Today I'm going to start very simply. Salsa is a basic condiment, but the variations are anything but basic. Most everyone has their favorite recipes or favorite places to eat salsa. I love to make my own just the way I like it. When I was a young teeny bopper I was lucky enough to work in a family friend's Mexican restaurant that went out of business years ago. They had a salsa that was really unique tasting, chunky and addicting. It is the inspiration for my style of salsa. I love big chunks of tomato, lots of cilantro and a nice kick from jalapenos and chiletepins. Now like many people I know, my salsa is never really made exactly the same way. Here is a general guideline for a tasty salsa that you can use anywhere you want to use a great tomato style salsa. Feel free to change it up to your liking.
Chipotle Tomato Salsa
Makes 4 cups
2 fresh jalapenos
2 cloves minced garlic
1 cup loosely packed cilantro
3 large green onions
1 - 15 oz can organic tomato sauce
1 tablespoon adobo sauce (from can of chipotles in adobo)
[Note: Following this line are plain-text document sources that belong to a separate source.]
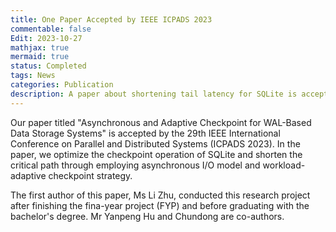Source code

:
 ```yaml
---
title: One Paper Accepted by IEEE ICPADS 2023
commentable: false
Edit: 2023-10-27
mathjax: true
mermaid: true
status: Completed
tags: News
categories: Publication
description: A paper about shortening tail latency for SQLite is accepted by IEEE ICPADS 2023.
---
```


<p>Our paper titled "Asynchronous and Adaptive Checkpoint for WAL-Based Data Storage Systems" is accepted by <a href="https://ieee-cybermatics.org/2023/icpads/index.php" style="text-decoration: none;" target="_blank">the 29th IEEE International Conference on Parallel and Distributed Systems (ICPADS 2023)</a>. In the paper, we optimize the checkpoint operation of SQLite and shorten the critical path through employing asynchronous I/O model and workload-adaptive checkpoint strategy. </p>

<p>The first author of this paper, Ms Li Zhu, conducted this research project after finishing the fina-year project (FYP) and before graduating with the bachelor's degree. Mr Yanpeng Hu and Chundong are co-authors.</p>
3 chiletepin (Scroll down for more information on chile tepin)
1/4 teaspoon ground black pepper
1 - 28 oz can of fire roasted diced tomatoes
In food processor add jalapenos, garlic, roughly chopped green onion (white and light green part only) and cilantro. Thinly slice the dark green part of the green onions and set aside. Pulse a few times to chop into smaller pieces. Add can of tomato sauce, adobo, tepins and black pepper and blend for about 30 seconds until vegetables are chopped small. Add diced tomatoes and pulse once or twice to combine, being careful not to pulverize the diced tomatoes. Keep those babies chunky! Pour into large bowl and stir in slice green onion. You can serve this right away, but the flavors really pop if you let it sit in the fridge for a few hours or overnight. Will keep for up to two weeks in the fridge.
The chilitepin, also known as the Birdseye pepper scores a whopping 50,000 - 100,00 on the scoville scale. Here in Arizona they are pretty easy to find in local grocery stores that carry southwestern spices and chiles. Other parts of the country it may be a little more tricky. You may have to order them online...or you could talk me into swapping with you or mailing you some!! In 1997 this powerful little pepper became the official state native pepper of Texas. Here is another interesting fact-oid: the Wild Chile Botanical Area in the Coronado National Forest near Tucson, Arizona has the largest number of chiletepin chile pepper north of Mexico.
You must use caution when using the chilitepin. They are sold in dried form in a nice safe little pod. You experience the intense heat when you crush them. Make sure not to touch your eyes if you accidentally touch them after crushing them or you will be crying for sure. I love heat and these add a beautiful dimension of heat to your dishes. If you are not a fan of hot stuff, this might not be your kind of pepper. But for me and those who like hot stuff, these are awesome in salsas and bean dishes.